I ride through NW on my commute from the Max station at Goose Hollow to my shop in North Portland. It makes me cringe to see people who live in a condo in near NW, walk 3 blocks to their street parking location, get in their car and drive to a parking garage for their advertising job in the brewery blocks. Or to go to the Gym on 13th and Irving where they will then wait in the driveway of the Gym parking lot for a spot to open up for them , sometimes sitting for 5 or 10 minutes waiting for a spot to open up. Many of them could walk to the gym in less time than they spend waiting for a free parking spot.

Todd Boulanger
Todd Boulanger
6 years ago

One “problem” to consider fixing – that the NW area is well known for would be firmly marking the no parking zones at intersections…so that pedestrians and cyclists will be more visible…UNLESS the CoP drops the roadway operating speeds down to 15 mph on these sections.

Andrew Kreps
Andrew Kreps
6 years ago
Reply to  Todd Boulanger

That said, going slower doesn’t make anyone more visible. It just gives you more time to react.

John Liu
John Liu
6 years ago

Tone down the “explosive” hyperbole. Portland’s population grew 0.7% in 2017. That’s about 4,500 people. The city had a few years of growth above 1%. Now growth has moved to Clark County and other areas.

6 years ago
Reply to  John Liu

I agree, this is getting to be a “meme” that does not agree with economic facts on the ground. The big O just reported that the state labor economist has said Oregon has recently had negative job growth, and before that the growth in the Tech sector had come to a halt in the last year. People may still be moving to Portland for now, but without jobs they might not be staying long. Once the apartment building boom grinds to a halt ( for the above reasons) the economy will shed a large volume of construction jobs and these explosive growth meme will be put to rest.

Social Engineer
Social Engineer
6 years ago
Reply to  John Liu

And how much of that growth has been concentrated in the Northwest quadrant? Considering it contains some of the densest neighborhoods in the state of Oregon that matters for something. And you can see it in the growth of traffic in the area.

6 years ago

According to the latest State of Housing report ( Northwest has seen a growth of 2,881 housing units since 2010. The boundaries used by the Housing Bureau are larger than the Northwest District Association boundary and the NWIM study area , but the point made in the article stands: Northwest is seeing a lot of growth compared to other neighborhoods in Portland. Central City, which includes the Downtown and the Pearl, has seen a growth of 4,528 units since 2010.

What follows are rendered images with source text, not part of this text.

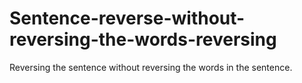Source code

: # Sentence-reverse-without-reversing-the-words-reversing
Reversing the sentence without reversing the words in the sentence.
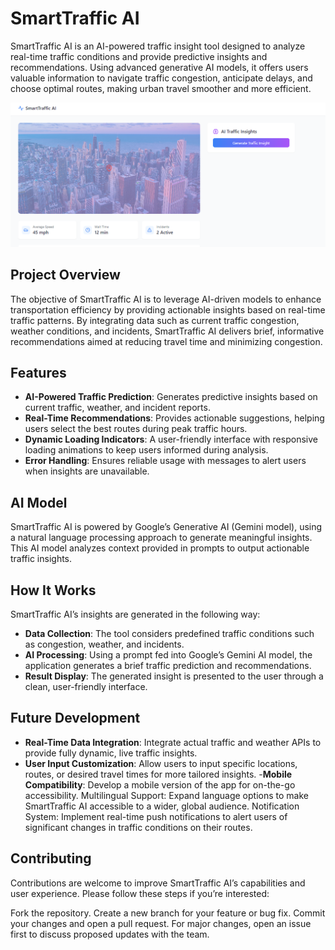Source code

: # SmartTraffic AI

SmartTraffic AI is an AI-powered traffic insight tool designed to analyze real-time traffic conditions and provide predictive insights and recommendations. Using advanced generative AI models, it offers users valuable information to navigate traffic congestion, anticipate delays, and choose optimal routes, making urban travel smoother and more efficient.

![Alt text for image](src/assets/smart.PNG)

## Project Overview

The objective of SmartTraffic AI is to leverage AI-driven models to enhance transportation efficiency by providing actionable insights based on real-time traffic patterns. By integrating data such as current traffic congestion, weather conditions, and incidents, SmartTraffic AI delivers brief, informative recommendations aimed at reducing travel time and minimizing congestion.

## Features

- **AI-Powered Traffic Prediction**: Generates predictive insights based on current traffic, weather, and incident reports.
- **Real-Time Recommendations**: Provides actionable suggestions, helping users select the best routes during peak traffic hours.
- **Dynamic Loading Indicators**: A user-friendly interface with responsive loading animations to keep users informed during analysis.
- **Error Handling**: Ensures reliable usage with messages to alert users when insights are unavailable.

## AI Model

SmartTraffic AI is powered by Google’s Generative AI (Gemini model), using a natural language processing approach to generate meaningful insights. This AI model analyzes context provided in prompts to output actionable traffic insights.

## How It Works
SmartTraffic AI’s insights are generated in the following way:

- **Data Collection**: The tool considers predefined traffic conditions such as congestion, weather, and incidents.
- **AI Processing**: Using a prompt fed into Google’s Gemini AI model, the application generates a brief traffic prediction and recommendations.
- **Result Display**: The generated insight is presented to the user through a clean, user-friendly interface.

## Future Development
- **Real-Time Data Integration**: Integrate actual traffic and weather APIs to provide fully dynamic, live traffic insights.
- **User Input Customization**: Allow users to input specific locations, routes, or desired travel times for more tailored insights.
-**Mobile Compatibility**: Develop a mobile version of the app for on-the-go accessibility.
Multilingual Support: Expand language options to make SmartTraffic AI accessible to a wider, global audience.
Notification System: Implement real-time push notifications to alert users of significant changes in traffic conditions on their routes.

## Contributing
Contributions are welcome to improve SmartTraffic AI’s capabilities and user experience. Please follow these steps if you’re interested:

Fork the repository.
Create a new branch for your feature or bug fix.
Commit your changes and open a pull request.
For major changes, open an issue first to discuss proposed updates with the team.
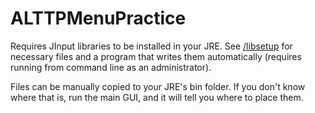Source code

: # ALTTPMenuPractice

Requires JInput libraries to be installed in your JRE. See [/libsetup](https://github.com/fatmanspanda/ALTTPMenuPractice/tree/master/libsetup) for necessary files and a program that writes them automatically (requires running from command line as an administrator).

Files can be manually copied to your JRE's bin folder. If you don't know where that is, run the main GUI, and it will tell you where to place them.
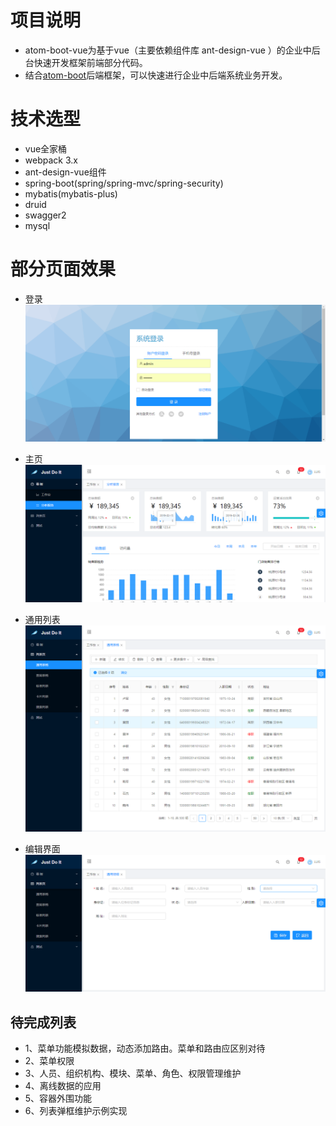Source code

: # 项目说明
- atom-boot-vue为基于vue（主要依赖组件库 ant-design-vue ）的企业中后台快速开发框架前端部分代码。
- 结合[atom-boot](https://github.com/BeautifulHao/atom-boot)后端框架，可以快速进行企业中后端系统业务开发。

# 技术选型
- vue全家桶
- webpack 3.x
- ant-design-vue组件
- spring-boot(spring/spring-mvc/spring-security)
- mybatis(mybatis-plus)
- druid
- swagger2
- mysql


# 部分页面效果
- 登录
![login](https://raw.githubusercontent.com/BeautifulHao/atom-boot-vue/master/readme/login.png)

- 主页
![main](https://raw.githubusercontent.com/BeautifulHao/atom-boot-vue/master/readme/main.png)

- 通用列表
![list](https://raw.githubusercontent.com/BeautifulHao/atom-boot-vue/master/readme/list.png)

- 编辑界面
![edit](https://raw.githubusercontent.com/BeautifulHao/atom-boot-vue/master/readme/eidt.png)

## 待完成列表
- 1、菜单功能模拟数据，动态添加路由。菜单和路由应区别对待
- 2、菜单权限
- 3、人员、组织机构、模块、菜单、角色、权限管理维护
- 4、离线数据的应用
- 5、容器外围功能
- 6、列表弹框维护示例实现


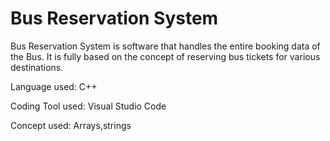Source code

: # Bus Reservation System
Bus Reservation System is software that handles the entire booking data of the Bus. It is fully based on the concept of reserving bus tickets for various destinations.

Language used: C++

Coding Tool used: Visual Studio Code

Concept used: Arrays,strings
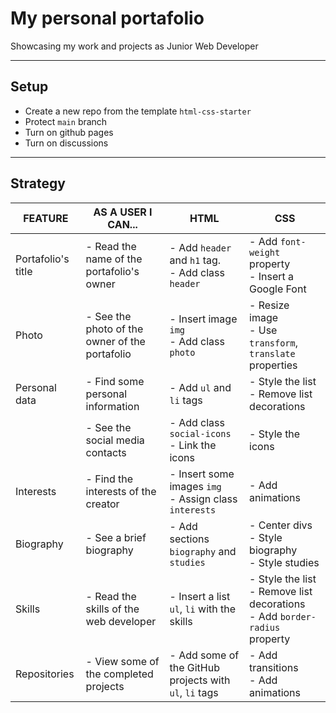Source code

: # My personal portafolio

Showcasing my work and projects as Junior Web Developer

---

## Setup

- Create a new repo from the template `html-css-starter`
- Protect `main` branch
- Turn on github pages
- Turn on discussions

---

## Strategy

| FEATURE            | AS A USER I CAN...                             | HTML                                                       | CSS                                                                                 |
| ------------------ | ---------------------------------------------- | ---------------------------------------------------------- | ----------------------------------------------------------------------------------- |
| Portafolio's title | - Read the name of the portafolio's owner      | - Add `header` and `h1` tag. <br> - Add class `header`     | - Add `font-weight` property <br> - Insert a Google Font                            |
| Photo              | - See the photo of the owner of the portafolio | - Insert image `img` <br> - Add class `photo`              | - Resize image <br> - Use `transform`, `translate` properties                       |
| Personal data      | - Find some personal information               | - Add `ul` and `li` tags                                   | - Style the list <br> - Remove list decorations                                     |
|                    | - See the social media contacts                | - Add class `social-icons` <br> - Link the icons           | - Style the icons                                                                   |
| Interests          | - Find the interests of the creator            | - Insert some images `img` <br> - Assign class `interests` | - Add animations                                                                    |
| Biography          | - See a brief biography                        | - Add sections `biography` and `studies`                   | - Center divs <br> - Style biography <br> - Style studies                           |
| Skills             | - Read the skills of the web developer         | - Insert a list `ul`, `li` with the skills                 | - Style the list <br> - Remove list decorations <br> - Add `border-radius` property |
| Repositories       | - View some of the completed projects          | - Add some of the GitHub projects with `ul`, `li` tags     | - Add transitions <br> - Add animations                                             |
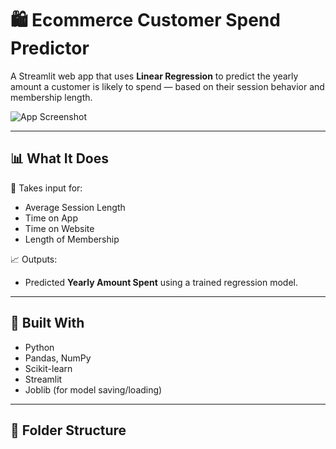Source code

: # 🛍️ Ecommerce Customer Spend Predictor

A Streamlit web app that uses **Linear Regression** to predict the yearly amount a customer is likely to spend — based on their session behavior and membership length.

![App Screenshot](https://user-images.githubusercontent.com/your-screenshot-placeholder.png)

---

## 📊 What It Does

🔢 Takes input for:
- Average Session Length  
- Time on App  
- Time on Website  
- Length of Membership  

📈 Outputs:
- Predicted **Yearly Amount Spent** using a trained regression model.

---

## 🧰 Built With

- Python
- Pandas, NumPy
- Scikit-learn
- Streamlit
- Joblib (for model saving/loading)

---

## 📁 Folder Structure

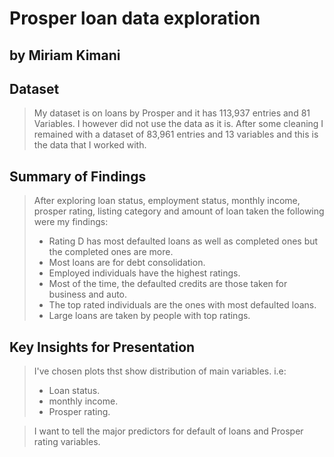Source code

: # Prosper loan data exploration
## by Miriam Kimani


## Dataset

> My dataset is on loans by Prosper and it has 113,937 entries and 81 Variables. I however did not use the data as it is. After some cleaning I remained with a dataset of 83,961 entries and 13 variables and this is the data that I worked with.


## Summary of Findings
> After exploring loan status, employment status, monthly income, prosper rating, listing category and amount of loan taken the following were my findings:
>- Rating D has most defaulted loans as well as completed ones but the completed ones are more.
>- Most loans are for debt consolidation.
>- Employed individuals have the highest ratings.
>- Most of the time, the defaulted credits are those taken for business and auto.
>- The top rated individuals are the ones with most defaulted loans.
>- Large loans are taken by people with top ratings.



## Key Insights for Presentation

> I've chosen plots thst show distribution of main variables.
> i.e:
>- Loan status.
>- monthly income.
>- Prosper rating.

> I want to tell the major predictors for default of loans and Prosper rating variables.

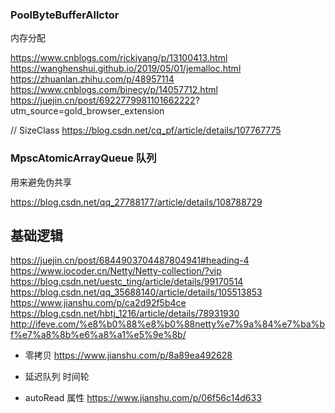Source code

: 
### PoolByteBufferAllctor 
内存分配

https://www.cnblogs.com/rickiyang/p/13100413.html
https://wanghenshui.github.io/2019/05/01/jemalloc.html
https://zhuanlan.zhihu.com/p/48957114
https://www.cnblogs.com/binecy/p/14057712.html
https://juejin.cn/post/6922779981101662222?
utm_source=gold_browser_extension

// SizeClass 
https://blog.csdn.net/cq_pf/article/details/107767775

### MpscAtomicArrayQueue 队列

用来避免伪共享

https://blog.csdn.net/qq_27788177/article/details/108788729


## 基础逻辑

https://juejin.cn/post/6844903704487804941#heading-4
https://www.iocoder.cn/Netty/Netty-collection/?vip
https://blog.csdn.net/uestc_ting/article/details/99170514
https://blog.csdn.net/qq_35688140/article/details/105513853
https://www.jianshu.com/p/ca2d92f5b4ce
https://blog.csdn.net/hbtj_1216/article/details/78931930
http://ifeve.com/%e8%b0%88%e8%b0%88netty%e7%9a%84%e7%ba%bf%e7%a8%8b%e6%a8%a1%e5%9e%8b/

- 零拷贝
    https://www.jianshu.com/p/8a89ea492628
- 延迟队列  时间轮

- autoRead 属性
    https://www.jianshu.com/p/06f56c14d633
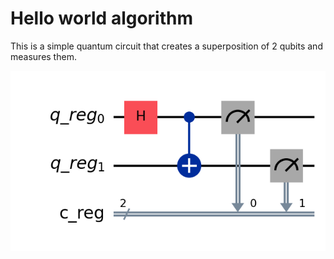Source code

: # Hello world algorithm
This is a simple quantum circuit that creates a superposition of 2 qubits and measures them.

![Circuit diagram](./circuit.png)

Of course, growth in housing doesn’t show the entire story. Northwest and the Pearl are also major employment centers, where a lot of new office space has been built in recent years.

6 years ago

So glad to hear this. As someone who lives in NW Portland who bikes to work, I can tell you the most dangerous part of my commute is going from 25th & Quimby to downtown – every intersection is frightening and stressful, especially because of low visibility. I now ride to Naito and then downtown, and ironically feel safer on Naito (even without Better Naito), a much busier street, because I feel like I can see & be seen so much better. I had originally tried a more direct commute to downtown – but found that was a horrible idea, because there seemed no great way to cross Burnside, and it put me having to deal with even more intersections with cars that didn’t realize that you were there. You all can imagine the run-ins I’ve had with cars on these various intersections, with sometimes no clear right of way.

I find it hilarious that it is considered we have any greenways here – 24th? You have to be kidding me – I get on and off of there as quickly as possible.

Thanks for reporting on this, I will be checking this group out.